A key benefit to digital mixers is their programming ability. You can save settings from various venues, sessions, even from one song to the next and then easily recall them. They're also small and light, making them quite portable, and the sound quality has improved over the last few years. While digital mixers give you the option to record your live performance on the fly, you can't make adjustments to the sound quite as quickly as on an analog.
Powered mixers are basically analogs with added amplification. They offer the same warm tone without a digital resonance, yet are more portable. Plus, they are faster and simpler to set and also more durable.
Even though you have fewer controls and get less power than with a separate amp attached to an analog, a high-quality powered mixer is a good choice for musicians playing smaller venues — you get an all-in-one combination with a mixer, effects and power to the speakers.
A PA system's speakers get all the glory, but they need a power amp to really strut their stuff. Choosing the right power amp should be made in conjunction with the speakers, and here are some considerations.
You need to ensure your power amp can deliver as many watts as the speaker requires; some experts even suggest your amp should deliver twice as many watts as your speaker's rating says it can handle. More damage is done to speakers that get too little power than too much.

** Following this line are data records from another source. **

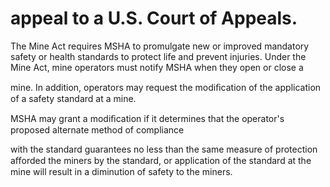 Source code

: # appeal to a U.S. Court of Appeals.

The Mine Act requires MSHA to promulgate new or improved mandatory safety or health standards to protect life and prevent injuries. Under the Mine Act, mine operators must notify MSHA when they open or close a

mine. In addition, operators may request the modiﬁcation of the application of a safety standard at a mine.

MSHA may grant a modiﬁcation if it determines that the operator's proposed alternate method of compliance

with the standard guarantees no less than the same measure of protection aﬀorded the miners by the standard, or application of the standard at the mine will result in a diminution of safety to the miners.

Most audio power amps are designed to work with 4, 8 or 16 ohms of resistance, and the ohm rating of your power amp should match that of your speakers.
When connecting the power amp to the speaker it's best to use a wide cable given the amount of electricity running from one to the other. There's less stress on the amp and the sound carries better through a wider cable.
When powering up your system, the power amp should be the last thing turned on and the first item turned off to prevent damage to gear connected to it.
In the end, it all comes down to the speakers. After all, that's where everybody turns to hear the sound. Just remember you don't need to line a stage with them just yet; speakers can always be added to your system as needed.
Musicians booking venues holding hundreds of people might require speakers with 500 to 1,000 watts or more. But for those playing at home or small coffee-shop gigs, 300 to 500 watts in a speaker should be plenty.
2. Powered PA Speakers
Powered speakers can be a convenient option as they provide everything you need in one cabinet. They eliminate the hassle of lugging heavy amps and cables, and you don't have to worry about matching up the power amp to the speaker either. Just keep in mind they require access to extra electrical outlets.
If you want to emphasize those ultra-low bass notes, adding a subwoofer to your speaker mix is an option. It will increase the low-frequency capability of your system substantially. Without that low-frequency load, your other speakers will perform better and with less distortion. Subwoofers come powered or unpowered as well.